**WORK ITEM**
Transcribe the listing exactly, leaving out every picture.

BEGIN

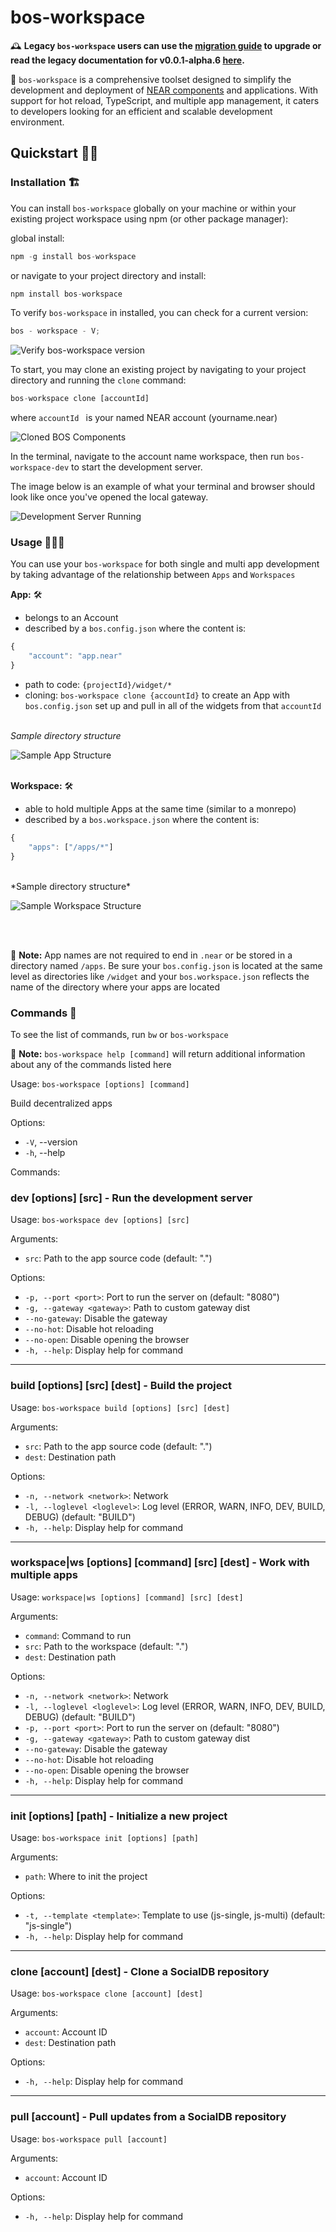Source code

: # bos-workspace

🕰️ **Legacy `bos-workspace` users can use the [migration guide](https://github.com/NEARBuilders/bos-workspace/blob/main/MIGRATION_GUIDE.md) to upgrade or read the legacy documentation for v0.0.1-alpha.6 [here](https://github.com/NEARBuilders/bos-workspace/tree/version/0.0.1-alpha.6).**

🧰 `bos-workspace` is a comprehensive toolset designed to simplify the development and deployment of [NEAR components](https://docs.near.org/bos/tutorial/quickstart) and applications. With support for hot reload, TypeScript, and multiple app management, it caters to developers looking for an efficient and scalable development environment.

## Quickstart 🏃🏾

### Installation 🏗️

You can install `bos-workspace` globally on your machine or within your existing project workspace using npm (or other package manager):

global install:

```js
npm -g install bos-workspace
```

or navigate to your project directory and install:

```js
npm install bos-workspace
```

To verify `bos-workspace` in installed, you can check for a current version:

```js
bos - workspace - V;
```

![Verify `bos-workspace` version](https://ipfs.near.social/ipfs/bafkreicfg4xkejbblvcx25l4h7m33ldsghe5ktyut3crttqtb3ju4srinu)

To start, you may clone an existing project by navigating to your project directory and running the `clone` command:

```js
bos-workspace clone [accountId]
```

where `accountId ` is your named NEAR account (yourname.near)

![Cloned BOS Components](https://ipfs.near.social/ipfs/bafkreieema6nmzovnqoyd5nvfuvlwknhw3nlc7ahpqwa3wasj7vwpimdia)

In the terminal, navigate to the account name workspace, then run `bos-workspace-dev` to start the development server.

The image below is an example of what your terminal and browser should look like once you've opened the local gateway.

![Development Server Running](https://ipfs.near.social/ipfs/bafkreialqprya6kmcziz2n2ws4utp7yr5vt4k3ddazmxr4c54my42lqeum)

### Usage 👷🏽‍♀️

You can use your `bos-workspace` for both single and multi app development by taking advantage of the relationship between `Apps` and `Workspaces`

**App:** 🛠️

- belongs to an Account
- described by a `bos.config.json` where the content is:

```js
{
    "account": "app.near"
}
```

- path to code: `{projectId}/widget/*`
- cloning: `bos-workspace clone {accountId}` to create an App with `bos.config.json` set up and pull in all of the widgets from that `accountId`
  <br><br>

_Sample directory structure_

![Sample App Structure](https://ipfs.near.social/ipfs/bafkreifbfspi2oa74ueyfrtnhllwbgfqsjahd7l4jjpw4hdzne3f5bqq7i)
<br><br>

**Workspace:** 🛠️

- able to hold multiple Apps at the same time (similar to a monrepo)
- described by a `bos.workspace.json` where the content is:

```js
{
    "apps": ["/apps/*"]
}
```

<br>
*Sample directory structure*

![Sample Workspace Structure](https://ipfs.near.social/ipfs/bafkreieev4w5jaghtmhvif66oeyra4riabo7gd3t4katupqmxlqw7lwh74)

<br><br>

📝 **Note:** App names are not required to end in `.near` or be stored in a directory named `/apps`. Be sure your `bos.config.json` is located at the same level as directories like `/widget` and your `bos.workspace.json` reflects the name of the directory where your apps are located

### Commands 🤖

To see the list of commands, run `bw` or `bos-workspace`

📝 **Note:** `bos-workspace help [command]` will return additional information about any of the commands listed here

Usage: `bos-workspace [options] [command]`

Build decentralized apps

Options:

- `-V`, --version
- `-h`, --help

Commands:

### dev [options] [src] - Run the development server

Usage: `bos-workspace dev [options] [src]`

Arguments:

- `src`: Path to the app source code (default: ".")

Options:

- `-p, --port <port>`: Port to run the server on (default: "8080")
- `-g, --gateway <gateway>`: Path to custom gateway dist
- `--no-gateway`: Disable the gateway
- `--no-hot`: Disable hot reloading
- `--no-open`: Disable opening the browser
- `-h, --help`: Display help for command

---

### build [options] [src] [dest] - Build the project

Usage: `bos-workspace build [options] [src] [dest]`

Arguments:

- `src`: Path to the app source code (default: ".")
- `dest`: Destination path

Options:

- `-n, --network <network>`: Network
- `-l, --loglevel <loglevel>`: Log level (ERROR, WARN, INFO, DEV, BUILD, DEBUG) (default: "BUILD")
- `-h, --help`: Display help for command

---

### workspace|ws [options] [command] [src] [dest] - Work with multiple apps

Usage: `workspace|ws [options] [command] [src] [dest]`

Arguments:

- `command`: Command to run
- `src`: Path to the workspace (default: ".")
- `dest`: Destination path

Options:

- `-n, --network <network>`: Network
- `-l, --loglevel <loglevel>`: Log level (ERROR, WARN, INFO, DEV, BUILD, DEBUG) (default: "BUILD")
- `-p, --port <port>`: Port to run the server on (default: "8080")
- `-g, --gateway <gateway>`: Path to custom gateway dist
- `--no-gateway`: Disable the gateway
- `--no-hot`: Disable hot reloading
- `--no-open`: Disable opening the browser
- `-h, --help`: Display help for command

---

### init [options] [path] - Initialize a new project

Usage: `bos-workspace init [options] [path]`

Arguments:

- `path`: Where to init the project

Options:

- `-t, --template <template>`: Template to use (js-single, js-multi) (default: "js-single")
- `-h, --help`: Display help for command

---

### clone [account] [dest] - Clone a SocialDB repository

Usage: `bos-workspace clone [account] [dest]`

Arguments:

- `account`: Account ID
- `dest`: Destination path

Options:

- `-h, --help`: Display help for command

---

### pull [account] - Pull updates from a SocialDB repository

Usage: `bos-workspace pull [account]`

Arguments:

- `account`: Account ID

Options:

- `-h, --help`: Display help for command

END

**TASK ANSWER**
Source code

: # bos-workspace

🕰️ **Legacy `bos-workspace` users can use the [migration guide](https://github.com/NEARBuilders/bos-workspace/blob/main/MIGRATION_GUIDE.md) to upgrade or read the legacy documentation for v0.0.1-alpha.6 [here](https://github.com/NEARBuilders/bos-workspace/tree/version/0.0.1-alpha.6).**

🧰 `bos-workspace` is a comprehensive toolset designed to simplify the development and deployment of [NEAR components](https://docs.near.org/bos/tutorial/quickstart) and applications. With support for hot reload, TypeScript, and multiple app management, it caters to developers looking for an efficient and scalable development environment.

## Quickstart 🏃🏾

### Installation 🏗️

You can install `bos-workspace` globally on your machine or within your existing project workspace using npm (or other package manager):

global install:

```js
npm -g install bos-workspace
```

or navigate to your project directory and install:

```js
npm install bos-workspace
```

To verify `bos-workspace` in installed, you can check for a current version:

```js
bos - workspace - V;
```

![Verify `bos-workspace` version](https://ipfs.near.social/ipfs/bafkreicfg4xkejbblvcx25l4h7m33ldsghe5ktyut3crttqtb3ju4srinu)

To start, you may clone an existing project by navigating to your project directory and running the `clone` command:

```js
bos-workspace clone [accountId]
```

where `accountId ` is your named NEAR account (yourname.near)

![Cloned BOS Components](https://ipfs.near.social/ipfs/bafkreieema6nmzovnqoyd5nvfuvlwknhw3nlc7ahpqwa3wasj7vwpimdia)

In the terminal, navigate to the account name workspace, then run `bos-workspace-dev` to start the development server.

The image below is an example of what your terminal and browser should look like once you've opened the local gateway.

![Development Server Running](https://ipfs.near.social/ipfs/bafkreialqprya6kmcziz2n2ws4utp7yr5vt4k3ddazmxr4c54my42lqeum)

### Usage 👷🏽‍♀️

You can use your `bos-workspace` for both single and multi app development by taking advantage of the relationship between `Apps` and `Workspaces`

**App:** 🛠️

- belongs to an Account
- described by a `bos.config.json` where the content is:

```js
{
    "account": "app.near"
}
```

- path to code: `{projectId}/widget/*`
- cloning: `bos-workspace clone {accountId}` to create an App with `bos.config.json` set up and pull in all of the widgets from that `accountId`
  <br><br>

_Sample directory structure_

![Sample App Structure](https://ipfs.near.social/ipfs/bafkreifbfspi2oa74ueyfrtnhllwbgfqsjahd7l4jjpw4hdzne3f5bqq7i)
<br><br>

**Workspace:** 🛠️

- able to hold multiple Apps at the same time (similar to a monrepo)
- described by a `bos.workspace.json` where the content is:

```js
{
    "apps": ["/apps/*"]
}
```

<br>
*Sample directory structure*

![Sample Workspace Structure](https://ipfs.near.social/ipfs/bafkreieev4w5jaghtmhvif66oeyra4riabo7gd3t4katupqmxlqw7lwh74)

<br><br>

📝 **Note:** App names are not required to end in `.near` or be stored in a directory named `/apps`. Be sure your `bos.config.json` is located at the same level as directories like `/widget` and your `bos.workspace.json` reflects the name of the directory where your apps are located

### Commands 🤖

To see the list of commands, run `bw` or `bos-workspace`

📝 **Note:** `bos-workspace help [command]` will return additional information about any of the commands listed here

Usage: `bos-workspace [options] [command]`

Build decentralized apps

Options:

- `-V`, --version
- `-h`, --help

Commands:

### dev [options] [src] - Run the development server

Usage: `bos-workspace dev [options] [src]`

Arguments:

- `src`: Path to the app source code (default: ".")

Options:

- `-p, --port <port>`: Port to run the server on (default: "8080")
- `-g, --gateway <gateway>`: Path to custom gateway dist
- `--no-gateway`: Disable the gateway
- `--no-hot`: Disable hot reloading
- `--no-open`: Disable opening the browser
- `-h, --help`: Display help for command

---

### build [options] [src] [dest] - Build the project

Usage: `bos-workspace build [options] [src] [dest]`

Arguments:

- `src`: Path to the app source code (default: ".")
- `dest`: Destination path

Options:

- `-n, --network <network>`: Network
- `-l, --loglevel <loglevel>`: Log level (ERROR, WARN, INFO, DEV, BUILD, DEBUG) (default: "BUILD")
- `-h, --help`: Display help for command

---

### workspace|ws [options] [command] [src] [dest] - Work with multiple apps

Usage: `workspace|ws [options] [command] [src] [dest]`

Arguments:

- `command`: Command to run
- `src`: Path to the workspace (default: ".")
- `dest`: Destination path

Options:

- `-n, --network <network>`: Network
- `-l, --loglevel <loglevel>`: Log level (ERROR, WARN, INFO, DEV, BUILD, DEBUG) (default: "BUILD")
- `-p, --port <port>`: Port to run the server on (default: "8080")
- `-g, --gateway <gateway>`: Path to custom gateway dist
- `--no-gateway`: Disable the gateway
- `--no-hot`: Disable hot reloading
- `--no-open`: Disable opening the browser
- `-h, --help`: Display help for command

---

### init [options] [path] - Initialize a new project

Usage: `bos-workspace init [options] [path]`

Arguments:

- `path`: Where to init the project

Options:

- `-t, --template <template>`: Template to use (js-single, js-multi) (default: "js-single")
- `-h, --help`: Display help for command

---

### clone [account] [dest] - Clone a SocialDB repository

Usage: `bos-workspace clone [account] [dest]`

Arguments:

- `account`: Account ID
- `dest`: Destination path

Options:

- `-h, --help`: Display help for command

---

### pull [account] - Pull updates from a SocialDB repository

Usage: `bos-workspace pull [account]`

Arguments:

- `account`: Account ID

Options:

- `-h, --help`: Display help for command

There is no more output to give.